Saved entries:

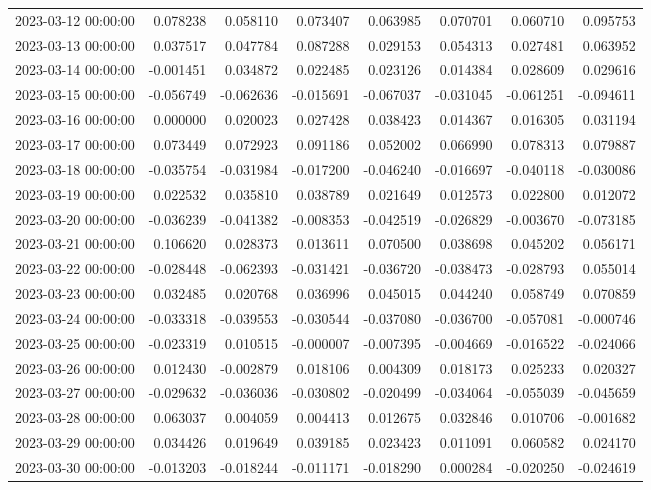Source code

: \begin{tabular}{lrrrrrrr}
2023-03-12 00:00:00 & 0.078238 & 0.058110 & 0.073407 & 0.063985 & 0.070701 & 0.060710 & 0.095753 \\
2023-03-13 00:00:00 & 0.037517 & 0.047784 & 0.087288 & 0.029153 & 0.054313 & 0.027481 & 0.063952 \\
2023-03-14 00:00:00 & -0.001451 & 0.034872 & 0.022485 & 0.023126 & 0.014384 & 0.028609 & 0.029616 \\
2023-03-15 00:00:00 & -0.056749 & -0.062636 & -0.015691 & -0.067037 & -0.031045 & -0.061251 & -0.094611 \\
2023-03-16 00:00:00 & 0.000000 & 0.020023 & 0.027428 & 0.038423 & 0.014367 & 0.016305 & 0.031194 \\
2023-03-17 00:00:00 & 0.073449 & 0.072923 & 0.091186 & 0.052002 & 0.066990 & 0.078313 & 0.079887 \\
2023-03-18 00:00:00 & -0.035754 & -0.031984 & -0.017200 & -0.046240 & -0.016697 & -0.040118 & -0.030086 \\
2023-03-19 00:00:00 & 0.022532 & 0.035810 & 0.038789 & 0.021649 & 0.012573 & 0.022800 & 0.012072 \\
2023-03-20 00:00:00 & -0.036239 & -0.041382 & -0.008353 & -0.042519 & -0.026829 & -0.003670 & -0.073185 \\
2023-03-21 00:00:00 & 0.106620 & 0.028373 & 0.013611 & 0.070500 & 0.038698 & 0.045202 & 0.056171 \\
2023-03-22 00:00:00 & -0.028448 & -0.062393 & -0.031421 & -0.036720 & -0.038473 & -0.028793 & 0.055014 \\
2023-03-23 00:00:00 & 0.032485 & 0.020768 & 0.036996 & 0.045015 & 0.044240 & 0.058749 & 0.070859 \\
2023-03-24 00:00:00 & -0.033318 & -0.039553 & -0.030544 & -0.037080 & -0.036700 & -0.057081 & -0.000746 \\
2023-03-25 00:00:00 & -0.023319 & 0.010515 & -0.000007 & -0.007395 & -0.004669 & -0.016522 & -0.024066 \\
2023-03-26 00:00:00 & 0.012430 & -0.002879 & 0.018106 & 0.004309 & 0.018173 & 0.025233 & 0.020327 \\
2023-03-27 00:00:00 & -0.029632 & -0.036036 & -0.030802 & -0.020499 & -0.034064 & -0.055039 & -0.045659 \\
2023-03-28 00:00:00 & 0.063037 & 0.004059 & 0.004413 & 0.012675 & 0.032846 & 0.010706 & -0.001682 \\
2023-03-29 00:00:00 & 0.034426 & 0.019649 & 0.039185 & 0.023423 & 0.011091 & 0.060582 & 0.024170 \\
2023-03-30 00:00:00 & -0.013203 & -0.018244 & -0.011171 & -0.018290 & 0.000284 & -0.020250 & -0.024619 \\

\end{tabular}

**Goal of the exercise**
Repeat exactly and only the lines from the start of the data above through the line that holds "2023-03-29 00:00:00 &", inclusive. Pictures do not belong in the copy.

**Answer to this task**
Source code

: \begin{tabular}{lrrrrrrr}
2023-03-12 00:00:00 & 0.078238 & 0.058110 & 0.073407 & 0.063985 & 0.070701 & 0.060710 & 0.095753 \\
2023-03-13 00:00:00 & 0.037517 & 0.047784 & 0.087288 & 0.029153 & 0.054313 & 0.027481 & 0.063952 \\
2023-03-14 00:00:00 & -0.001451 & 0.034872 & 0.022485 & 0.023126 & 0.014384 & 0.028609 & 0.029616 \\
2023-03-15 00:00:00 & -0.056749 & -0.062636 & -0.015691 & -0.067037 & -0.031045 & -0.061251 & -0.094611 \\
2023-03-16 00:00:00 & 0.000000 & 0.020023 & 0.027428 & 0.038423 & 0.014367 & 0.016305 & 0.031194 \\
2023-03-17 00:00:00 & 0.073449 & 0.072923 & 0.091186 & 0.052002 & 0.066990 & 0.078313 & 0.079887 \\
2023-03-18 00:00:00 & -0.035754 & -0.031984 & -0.017200 & -0.046240 & -0.016697 & -0.040118 & -0.030086 \\
2023-03-19 00:00:00 & 0.022532 & 0.035810 & 0.038789 & 0.021649 & 0.012573 & 0.022800 & 0.012072 \\
2023-03-20 00:00:00 & -0.036239 & -0.041382 & -0.008353 & -0.042519 & -0.026829 & -0.003670 & -0.073185 \\
2023-03-21 00:00:00 & 0.106620 & 0.028373 & 0.013611 & 0.070500 & 0.038698 & 0.045202 & 0.056171 \\
2023-03-22 00:00:00 & -0.028448 & -0.062393 & -0.031421 & -0.036720 & -0.038473 & -0.028793 & 0.055014 \\
2023-03-23 00:00:00 & 0.032485 & 0.020768 & 0.036996 & 0.045015 & 0.044240 & 0.058749 & 0.070859 \\
2023-03-24 00:00:00 & -0.033318 & -0.039553 & -0.030544 & -0.037080 & -0.036700 & -0.057081 & -0.000746 \\
2023-03-25 00:00:00 & -0.023319 & 0.010515 & -0.000007 & -0.007395 & -0.004669 & -0.016522 & -0.024066 \\
2023-03-26 00:00:00 & 0.012430 & -0.002879 & 0.018106 & 0.004309 & 0.018173 & 0.025233 & 0.020327 \\
2023-03-27 00:00:00 & -0.029632 & -0.036036 & -0.030802 & -0.020499 & -0.034064 & -0.055039 & -0.045659 \\
2023-03-28 00:00:00 & 0.063037 & 0.004059 & 0.004413 & 0.012675 & 0.032846 & 0.010706 & -0.001682 \\
2023-03-29 00:00:00 & 0.034426 & 0.019649 & 0.039185 & 0.023423 & 0.011091 & 0.060582 & 0.024170 \\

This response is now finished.